What you need to do:
Find the word "constraints" in the records below. List each line containing it.
Task data below:
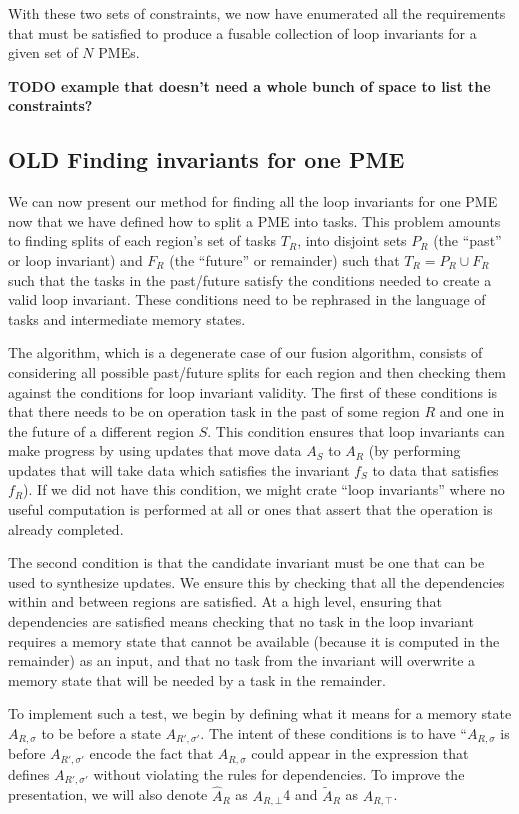 \documentclass[12pt,letterpaper]{article}
\newcommand*{\opf}{f}
\begin{document}
With these two sets of constraints, we now have enumerated all the requirements that must be satisfied to produce a fusable collection of loop invariants for a given set of $N$ PMEs.

\textbf{TODO example that doesn't need a whole bunch of space to list the constraints?}
\subsection{OLD Finding invariants for one PME}
We can now present our method for finding all the loop invariants for one PME now that we have defined how to split a PME into tasks.
This problem amounts to finding splits of each region's set of tasks $T_R$, into disjoint sets $P_R$ (the ``past'' or loop invariant) and $F_R$ (the ``future'' or remainder) such that $T_R = P_R \cup F_R$ such that the tasks in the past/future satisfy the conditions needed to create a valid loop invariant.
These conditions need to be rephrased in the language of tasks and intermediate memory states.

The algorithm, which is a degenerate case of our fusion algorithm, consists of considering all possible past/future splits for each region and then checking them against the conditions for loop invariant validity.
The first of these conditions is that there needs to be on operation task in the past of some region $R$ and one in the future of a different region $S$.
This condition ensures that loop invariants can make progress by using updates that move data $A_S$ to $A_R$ (by performing updates that will take data which satisfies the invariant $\opf_S$ to data that satisfies $\opf_R$).
If we did not have this condition, we might crate ``loop invariants'' where no useful computation is performed at all or ones that assert that the operation is already completed.

The second condition is that the candidate invariant must be one that can be used to synthesize updates.
We ensure this by checking that all the dependencies within and between regions are satisfied.
At a high level, ensuring that dependencies are satisfied means checking that no task in the loop invariant requires a memory state that cannot be available (because it is computed in the remainder) as an input, and that no task from the invariant will overwrite a memory state that will be needed by a task in the remainder.

To implement such a test, we begin by defining what it means for a memory state $A_{R, \sigma}$ to be before a state $A_{R', \sigma'}$.
The intent of these conditions is to have ``$A_{R, \sigma}$ is before $A_{R', \sigma'}$ encode the fact that $A_{R, \sigma}$ could appear in the expression that defines $A_{R', \sigma'}$ without violating the rules for dependencies.
To improve the presentation, we will also denote $\hat{A}_R$ as $A_{R, \bot}$4 and $\widetilde{A}_R$ as $A_{R, \top}$.
\end{document}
End of Task data.
Expected output:
With these two sets of constraints, we now have enumerated all the requirements that must be satisfied to produce a fusable collection of loop invariants for a given set of $N$ PMEs.
\textbf{TODO example that doesn't need a whole bunch of space to list the constraints?}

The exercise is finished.